DETAILED DESCRIPTION
[0026] The description set forth below in connection with the
appended drawings is intended as a description of various
configurations and is not intended to represent the only
configurations in which the concepts and features described herein
may be practiced. The following description includes specific
details for the purpose of providing a thorough understanding of
various concepts. However, it will be apparent to those skilled in
the art that these concepts may be practiced without these specific
details. In some instances, well known circuits, structures,
techniques and components are shown in block diagram form to avoid
obscuring the described concepts and features.
[0027] The various concepts presented throughout this disclosure
may be implemented across a broad variety of telecommunication
systems, network architectures, electronic device, mobile devices,
computing devices, and communication standards. Certain aspects of
the disclosure are described below with reference to specific
protocols, systems, and technologies. However, those of ordinary
skill in the art will recognize that one or more aspects of the
present disclosure may be employed and included in one or more
other wireless communication protocols, systems, and
technologies.
[0028] Overview
[0029] Various features and aspects of the present disclosure
pertain to guaranteeing that tasks are executed in a certain
ordering even where a receiving target device or interface protocol
does not provide support for such queue ordering. A host software
operating on a host device may mark a certain task with a Queue
Barrier (QBR) indicator (e.g., tag or marker). However, a target
I/O device with which the host device communicates and/or the I/O
communication protocol used may not support such QBR indicator.
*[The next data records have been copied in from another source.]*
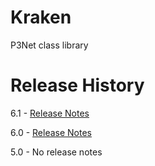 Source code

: # Kraken
P3Net class library

# Release History

6.1 - [Release Notes](docs/relnotes/v6.1/readme.md)

6.0 - [Release Notes](docs/relnotes/v6.0/readme.md)

5.0 - No release notes
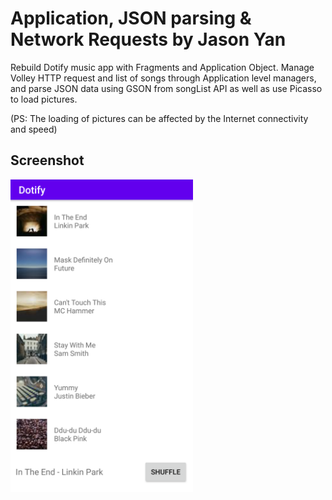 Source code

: # Application, JSON parsing & Network Requests by Jason Yan

Rebuild Dotify music app with Fragments and Application Object. Manage Volley HTTP request and list of songs through Application level managers, and parse JSON data using GSON from songList API as well as use Picasso to load pictures.

(PS: The loading of pictures can be affected by the Internet connectivity and speed)

## Screenshot
<img src="./img/screenshot.jpg" alt="Screenshot of the app" height="500" />
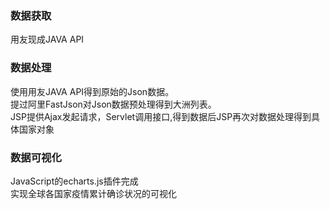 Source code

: <h3>数据获取</h3>
用友现成JAVA API<br/>
<h3>数据处理</h3>
使用用友JAVA API得到原始的Json数据。<br/>
提过阿里FastJson对Json数据预处理得到大洲列表。<br/>
JSP提供Ajax发起请求，Servlet调用接口,得到数据后JSP再次对数据处理得到具体国家对象<br/>
<h3>数据可视化</h3>
JavaScript的echarts.js插件完成<br/>
实现全球各国家疫情累计确诊状况的可视化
Consequently, when the host I/O controller processes a task that is
tagged/marked with a QBR indicator, it does not send it to the
target I/O device until all the tasks which were previously queued
(at the target I/O device) are executed. The target I/O device may
send an execution acknowledgement to the host I/O controller as
each task is executed or processed. The host I/O controller at the
host device may also stall/hold all tasks which are queued after
the QBR marked task and pass them to the target I/O device only
after the QBR marked task is executed. Thus, a queue barrier may be
implemented in the host I/O controller of the host device as part
of the I/O interface. For instance, such queue barrier at the host
I/O controller may be useful where queue barriers are not natively
supported by the I/O communication protocol and/or the target I/O
device. In other instances, such queue barrier at the host I/O
controller may be useful even if the I/O communication protocol
supports queue barriers. For example, there may be cases where even
if the I/O communication protocol supports queue barriers, it may
still be desirable to allow the host I/O controller to implement
queue barriers as well, such as when the I/O communication protocol
may not allow sending of a queue barrier command while others are
still in progress This concept contemplates one or more QBR
marked/tagged tasks being used at any one moment (i.e.,
simultaneously) in a queue.
[0030] Exemplary Operating Environment
[0031] FIG. 1 is a block diagram of a system comprising a host
device 102 coupled to a target I/O device 104 via a bus 106 and
adapted to implement queue barrier functionality. The host device
102 may include host software 108, a task queue 109, and a host
controller 110. The target I/O device 104 may include a controller
112, a task queue, and a storage device 116. The host task queue
109 may hold the tasks being sent to the target I/O device 104. For
instance, such host task queue 109 may be used by the host software
108 to provide tasks to the host controller 110 and may be used to
hold the tasks until they are sent to the target I/O device
104.
[0032] In various implementations, the target I/O device 104 may be
a distinct or separate component from the host device or the target
I/O device 104 may be integrated as part of a single semiconductor
chip along with the host device 102. For example, the target I/O
device 104 may be a flash storage device that is compliant with the
Embedded Multi-Media Controller (eMMC) standard by the Joint
Electron Device Engineering Council (JEDEC). Queue barriers are
sometimes defined by protocols to allow an order of execution to be
defined for a task relative to other tasks. However, this only
works when a target I/O device recognizes and complies with the
execution order defined by such barrier tag/marker.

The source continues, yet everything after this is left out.